## Exercise
When you reach the line with "Authorization to databases, collections, and" in the listing below, transcribe it and each line after it up to and including the line with "1. Whether the", exactly and with nothing else.

## Records for the task
┏━━

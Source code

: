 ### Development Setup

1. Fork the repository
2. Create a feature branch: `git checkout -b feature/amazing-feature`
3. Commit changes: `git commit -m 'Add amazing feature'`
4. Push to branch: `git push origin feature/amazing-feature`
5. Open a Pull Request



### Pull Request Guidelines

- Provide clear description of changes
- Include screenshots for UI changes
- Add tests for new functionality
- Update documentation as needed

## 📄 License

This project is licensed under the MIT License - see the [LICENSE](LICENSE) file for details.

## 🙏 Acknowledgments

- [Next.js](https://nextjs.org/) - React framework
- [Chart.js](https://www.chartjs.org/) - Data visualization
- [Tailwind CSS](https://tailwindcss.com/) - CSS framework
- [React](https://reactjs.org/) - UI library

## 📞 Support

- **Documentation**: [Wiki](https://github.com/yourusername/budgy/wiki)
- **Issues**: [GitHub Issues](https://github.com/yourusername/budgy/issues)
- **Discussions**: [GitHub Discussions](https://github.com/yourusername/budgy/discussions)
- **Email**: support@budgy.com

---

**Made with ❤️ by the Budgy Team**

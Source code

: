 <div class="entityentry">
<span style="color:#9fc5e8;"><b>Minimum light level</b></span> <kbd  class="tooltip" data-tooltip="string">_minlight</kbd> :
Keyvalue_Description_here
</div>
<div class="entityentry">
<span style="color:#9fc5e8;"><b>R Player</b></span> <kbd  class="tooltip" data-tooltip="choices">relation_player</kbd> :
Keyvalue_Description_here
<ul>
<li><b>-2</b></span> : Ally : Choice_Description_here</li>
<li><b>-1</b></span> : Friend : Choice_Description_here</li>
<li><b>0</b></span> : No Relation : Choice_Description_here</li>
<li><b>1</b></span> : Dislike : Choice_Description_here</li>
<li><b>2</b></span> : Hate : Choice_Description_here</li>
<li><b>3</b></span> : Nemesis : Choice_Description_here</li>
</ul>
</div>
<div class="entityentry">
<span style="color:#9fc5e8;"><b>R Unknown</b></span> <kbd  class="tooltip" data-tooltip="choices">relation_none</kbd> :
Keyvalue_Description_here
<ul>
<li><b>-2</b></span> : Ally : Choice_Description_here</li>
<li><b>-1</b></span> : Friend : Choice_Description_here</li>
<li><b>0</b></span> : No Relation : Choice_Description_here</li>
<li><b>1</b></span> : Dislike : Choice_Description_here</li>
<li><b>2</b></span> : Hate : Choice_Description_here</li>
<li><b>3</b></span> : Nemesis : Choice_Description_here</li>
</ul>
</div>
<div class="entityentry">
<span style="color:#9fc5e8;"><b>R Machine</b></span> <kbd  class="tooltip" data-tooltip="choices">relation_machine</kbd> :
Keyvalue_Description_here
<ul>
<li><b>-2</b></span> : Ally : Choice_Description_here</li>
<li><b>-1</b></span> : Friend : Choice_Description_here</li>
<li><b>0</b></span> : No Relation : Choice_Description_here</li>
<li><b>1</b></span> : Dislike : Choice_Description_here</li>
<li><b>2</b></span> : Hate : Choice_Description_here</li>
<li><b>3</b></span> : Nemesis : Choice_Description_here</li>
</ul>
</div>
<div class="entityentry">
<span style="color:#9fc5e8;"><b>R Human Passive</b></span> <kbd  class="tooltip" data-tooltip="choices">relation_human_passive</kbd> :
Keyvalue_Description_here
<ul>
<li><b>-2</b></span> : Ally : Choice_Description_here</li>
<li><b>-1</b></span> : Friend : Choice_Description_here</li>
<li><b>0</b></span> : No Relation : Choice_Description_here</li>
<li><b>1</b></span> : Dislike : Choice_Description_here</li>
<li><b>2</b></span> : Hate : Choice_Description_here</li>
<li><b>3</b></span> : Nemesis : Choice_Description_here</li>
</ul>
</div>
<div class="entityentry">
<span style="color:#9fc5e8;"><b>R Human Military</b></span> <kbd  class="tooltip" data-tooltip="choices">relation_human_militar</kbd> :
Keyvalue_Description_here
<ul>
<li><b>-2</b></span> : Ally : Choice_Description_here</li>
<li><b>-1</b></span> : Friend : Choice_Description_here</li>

┗━━
┏━━

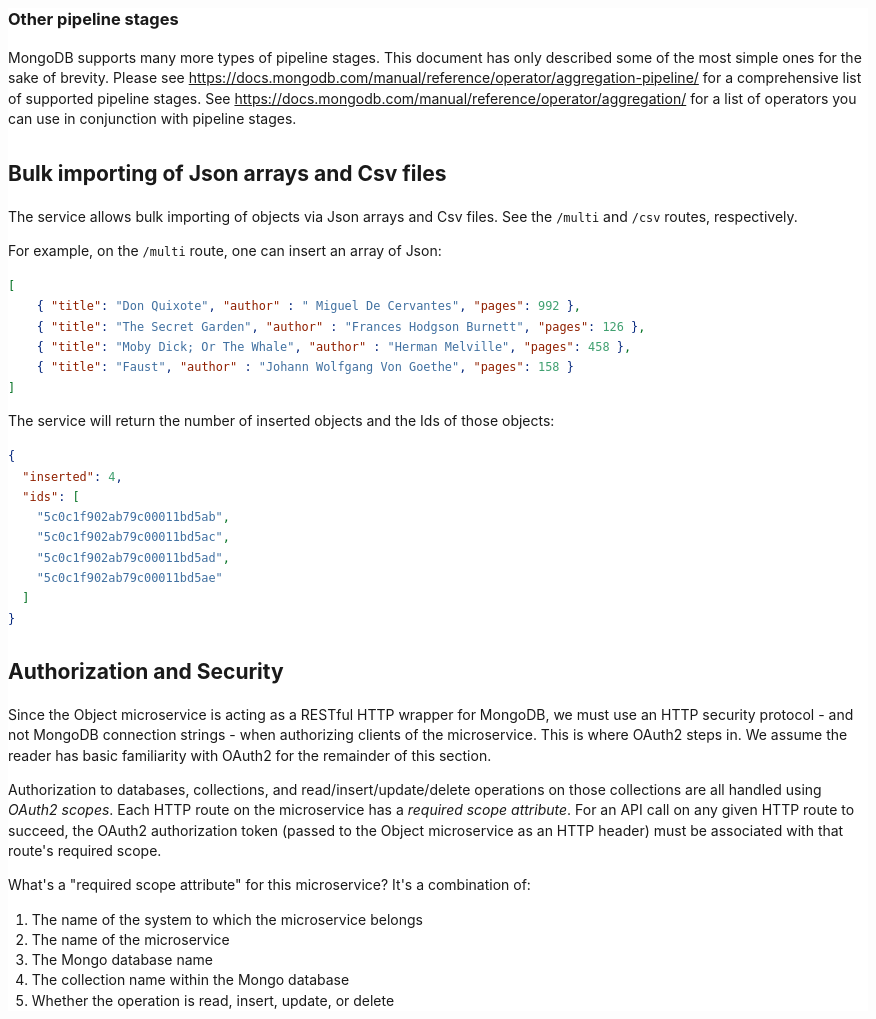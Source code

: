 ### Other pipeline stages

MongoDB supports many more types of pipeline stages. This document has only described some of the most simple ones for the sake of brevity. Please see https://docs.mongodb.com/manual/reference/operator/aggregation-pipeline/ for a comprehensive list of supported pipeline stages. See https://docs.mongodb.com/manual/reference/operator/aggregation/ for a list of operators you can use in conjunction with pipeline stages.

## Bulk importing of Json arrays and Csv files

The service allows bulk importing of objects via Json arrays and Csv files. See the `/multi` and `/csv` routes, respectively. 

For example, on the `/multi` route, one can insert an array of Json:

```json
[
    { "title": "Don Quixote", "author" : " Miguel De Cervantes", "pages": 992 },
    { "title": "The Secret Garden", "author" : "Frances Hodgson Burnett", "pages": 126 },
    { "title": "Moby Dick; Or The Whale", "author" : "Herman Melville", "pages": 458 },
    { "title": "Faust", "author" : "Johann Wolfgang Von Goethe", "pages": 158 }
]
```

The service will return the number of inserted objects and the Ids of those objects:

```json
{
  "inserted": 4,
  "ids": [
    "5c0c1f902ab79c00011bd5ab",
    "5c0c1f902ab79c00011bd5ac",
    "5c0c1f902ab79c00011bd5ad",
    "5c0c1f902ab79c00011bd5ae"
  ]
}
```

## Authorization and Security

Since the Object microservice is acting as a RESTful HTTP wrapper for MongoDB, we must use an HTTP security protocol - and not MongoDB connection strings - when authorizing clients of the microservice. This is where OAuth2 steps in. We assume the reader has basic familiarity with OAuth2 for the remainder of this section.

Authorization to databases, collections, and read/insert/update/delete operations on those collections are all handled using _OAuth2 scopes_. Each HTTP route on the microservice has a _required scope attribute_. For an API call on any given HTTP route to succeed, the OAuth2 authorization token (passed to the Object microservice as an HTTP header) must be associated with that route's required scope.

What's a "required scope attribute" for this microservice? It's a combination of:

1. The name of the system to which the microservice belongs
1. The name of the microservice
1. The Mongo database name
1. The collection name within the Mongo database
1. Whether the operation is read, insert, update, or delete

┗━━

## Exercise response
Authorization to databases, collections, and read/insert/update/delete operations on those collections are all handled using _OAuth2 scopes_. Each HTTP route on the microservice has a _required scope attribute_. For an API call on any given HTTP route to succeed, the OAuth2 authorization token (passed to the Object microservice as an HTTP header) must be associated with that route's required scope.

What's a "required scope attribute" for this microservice? It's a combination of:

1. The name of the system to which the microservice belongs
1. The name of the microservice
1. The Mongo database name
1. The collection name within the Mongo database
1. Whether the operation is read, insert, update, or delete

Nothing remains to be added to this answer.